Employee: Ramon Frometa
Employer: Boston Marine Intermodel, Inc.
Insurer: Arbella Protection Insurance Co.
Board No.: 018035-00


(Judges Koziol, Horan and Fabricant)
The case was heard by Administrative Judge Hernández.

Paul F. Murphy, Esq., for the employee
Shawn F. Mullen, Esq., for the insurer

KOZIOL, J. The employee appeals from a decision authorizing the insurer to discontinue weekly § 34 total incapacity benefits as of the date of their exhaustion on May 3, 2003, denying his claim for § 34A benefits, awarding him reasonable §§ 13 and 30 medical benefits for his work-related physical injuries only, and denying his claim for medical treatment for his alleged psychological injuries. Finding no error requiring recommittal or reversal, we affirm the decision.
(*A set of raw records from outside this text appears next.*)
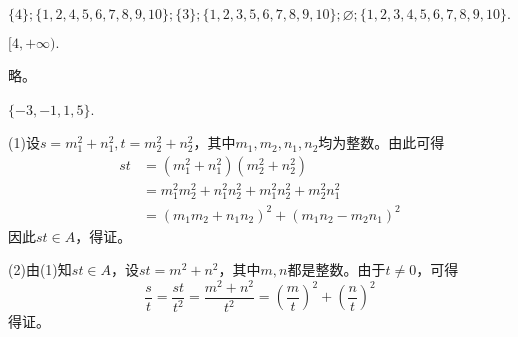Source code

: \documentclass[lang=cn,newtx,10pt,scheme=chinese]{elegantbook}
\begin{document}
\begin{exercise}
  $\{4\};\{1,2,4,5,6,7,8,9,10\};\{3\};\{1,2,3,5,6,7,8,9,10\};\varnothing ;\{1,2,3,4,5,6,7,8,9,10\}.$
\end{exercise}
\begin{exercise}
  $[4,+\infty).$
\end{exercise}
\begin{exercise}
  略。
\end{exercise}
\begin{exercise}
  $\{-3,-1,1,5\}$.
\end{exercise}
\begin{exercise}
  (1)设$s=m_1^2+n_1^2,t=m_2^2+n_2^2$，其中$m_1,m_2,n_1,n_2$均为整数。由此可得
  $$\begin{aligned}
    st& =(m_1^2+n_1^2)(m_2^2+n_2^2)  \\
    &=m_1^2m_2^2+n_1^2n_2^2+m_1^2n_2^2+m_2^2n_1^2 \\
    &=(m_1m_2+n_1n_2)^2+(m_1n_2-m_2n_1)^2
    \end{aligned}$$
  因此$st\in A$，得证。
  
  (2)由(1)知$st \in A$，设$st=m^2+n^2$，其中$m,n$都是整数。由于$t\neq 0$，可得$$\frac st=\frac{st}{t^2}=\frac{m^2+n^2}{t^2}=\left(\frac mt\right)^2+\left(\frac nt\right)^2$$
  得证。
\end{exercise}
\end{document}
In 1993, Ramon Frometa immigrated to the United States from Cuba, where he had completed the tenth grade. He speaks little English, and since 1995, has worked primarily as a truck driver. [1] (Dec. 7-8.) On May 3, 2000, his tractor-trailer truck jackknifed on an exit ramp, and the trailer, but not the cab, rolled over. [2] The employee was discovered walking around the scene of the accident and was transported to the hospital. The admission records indicate he was wearing his seatbelt and sustained no major injuries, although he complained of pain in his neck, back, right ankle and right knee. The employee denied loss of consciousness or having struck his head. (Dec. 8.) Following normal x-rays and CT scans, he was discharged with a diagnosis of multiple contusions and sprains. (Dec. 9.)
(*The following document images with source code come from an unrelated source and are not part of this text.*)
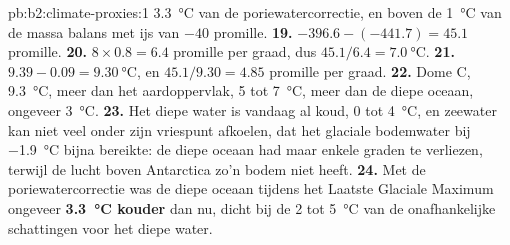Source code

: \begin{solution}{pb:b2:climate-proxies:1}
\qty{3.3}{\celsius} van de poriewatercorrectie, en boven de \qty{1}{\celsius} van de massa%
balans met ijs van $-40$ promille.
\textbf{19.} $-396.6 - (-441.7) = 45.1$ promille.
\textbf{20.} $8 \times 0.8 = 6.4$ promille per graad, dus $45.1/6.4 = \qty{7.0}{\celsius}$.
\textbf{21.} $9.39 - 0.09 = \qty{9.30}{\celsius}$, en $45.1/9.30 = 4.85$ promille per graad.
\textbf{22.} Dome C, \qty{9.3}{\celsius}, meer dan het aardoppervlak, 5 tot \qty{7}{\celsius}, meer
dan de diepe oceaan, ongeveer \qty{3}{\celsius}.
\textbf{23.} Het diepe water is vandaag al koud, 0 tot \qty{4}{\celsius}, en zeewater kan niet
veel onder zijn vriespunt afkoelen, dat het glaciale bodemwater bij \qty{-1.9}{\celsius} bijna
bereikte: de diepe oceaan had maar enkele graden te verliezen, terwijl de lucht boven Antarctica
zo'n bodem niet heeft.
\textbf{24.} Met de poriewatercorrectie was de diepe oceaan tijdens het Laatste Glaciale Maximum ongeveer
\textbf{\qty{3.3}{\celsius} kouder} dan nu, dicht bij de 2 tot \qty{5}{\celsius} van de
onafhankelijke schattingen voor het diepe water.
\end{solution}
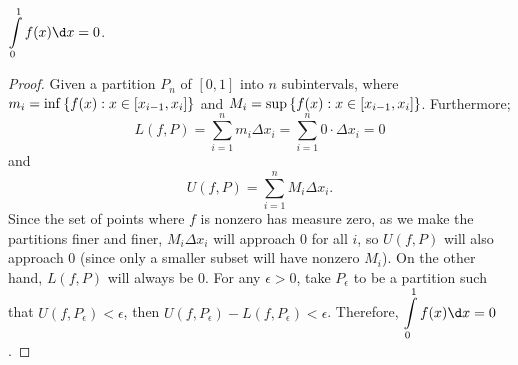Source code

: \begin{answer}
  \begin{claim}
    $\displaystyle \int\limits_0^1 f(x) \d x = 0$.
    \begin{proof}
      Given a partition $P_n$ of $[0, 1]$ into $n$ subintervals,
      \blue{\[
        L(f, P) = \sum_{i=1}^n m_i \Delta x_i
                \leq \int \limits_0^1 f(x) \d x
                \leq \sum_{i=1}^n M_i \Delta x_i
                = U(f, P),
      \]}
      where $m_i = \inf\left\{f(x) : x \in [x_{i-1}, x_i]\right\}$ and
      $M_i = \sup\left\{f(x) : x \in [x_{i-1}, x_i]\right\}$.
      Furthermore;
      \begin{equation}
        L(f, P) = \sum_{i=1}^n m_i \Delta x_i
                = \sum_{i=1}^n 0 \cdot \Delta x_i
                = 0
      \end{equation}
      and
      \begin{equation}
        U(f, P) = \sum_{i=1}^n M_i \Delta x_i.
      \end{equation}
      Since the set of points where $f$ is nonzero has measure zero,
      as we make the partitions finer and finer, $M_i \Delta x_i$ will
      approach $0$ for all $i$, so $U(f, P)$ will also approach $0$
      (since only a smaller subset will have nonzero $M_i$).
      On the other hand, $L(f, P)$ will always be $0$.
      For any $\epsilon > 0$, take $P_\epsilon$ to be a partition such that
      $U(f, P_\epsilon) < \epsilon$, then $U(f, P_\epsilon) - L(f, P_\epsilon) < \epsilon$.
      Therefore, $\displaystyle \int\limits_0^1 f(x) \d x = 0$.
    \end{proof}
  \end{claim}
\end{answer}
Complaining mainly of low and mid-back pain and headaches, the employee began chiropractic treatment on May 17, 2000. On May 23, 2000, he underwent a brain MRI, which was normal. From June 23, 2000 through July 4, 2000, he was hospitalized at Beth Israel Deaconess Medical Center (Beth Israel) for suicidal ideation, fears he would harm his wife, and auditory hallucinations. (Dec. 9-10.) The insurer accepted liability for the industrial accident and paid the employee weekly § 34 total incapacity benefits, based on his physical injuries, from the date of the accident, May 3, 2000, and continuing. On July 2, 2002, the insurer filed a complaint to discontinue benefits based on an evaluation by a multidisciplinary panel of physicians. Following a § 10A conference, an administrative judge denied both the insurer's complaint to discontinue, and the employee's claim for prescription medications and treatment of his psychiatric disorder. (Dec. 4.) The insurer appealed, and two § 11A examinations were scheduled: one with Dr. Harry Senger, a psychiatrist, and the other with Dr. Thomas Sciascia, a neurologist. (Dec. 4, 15, 16.) Prior to the hearing, the judge allowed the employee's motion to join a claim for § 34A permanent and total incapacity benefits. (Dec. 4.)

By the time of the hearing the employee had undergone further psychiatric evaluations and treatment, including two more in-patient admissions at Beth Israel, from May 25, 2001 to June 6, 2001, and from March 15, 2002 through March 18, 2002. (Dec. 3; Ex. 19.) He was given multiple diagnoses, including major depressive disorder, organic brain injury and seizure disorder, chronic headaches, and severe uncontrolled hypertension. (Dec. 12.) Several physicians noted factors which impacted the employee's psychiatric condition, including unemployment and financial stress due to the loss of his truck, which made him unable to support his family in the United States, as well as his parents and three of his children who lived in Cuba. The employee was especially concerned about his father, who had suffered a stroke, and his mother, whom he felt could not live without his support. (Dec. 9, 10, 14.) In September 2003, he began electro-convulsive therapy for his depression, with little relief. (Dec. 15.) On October 23, 2003, two of his treating physicians, Dr. Perez-Cahill and Dr. Bullon, opined the employee's severe depression was caused by the trauma of his truck accident, and had permanently disabled him. (Dec. 15.)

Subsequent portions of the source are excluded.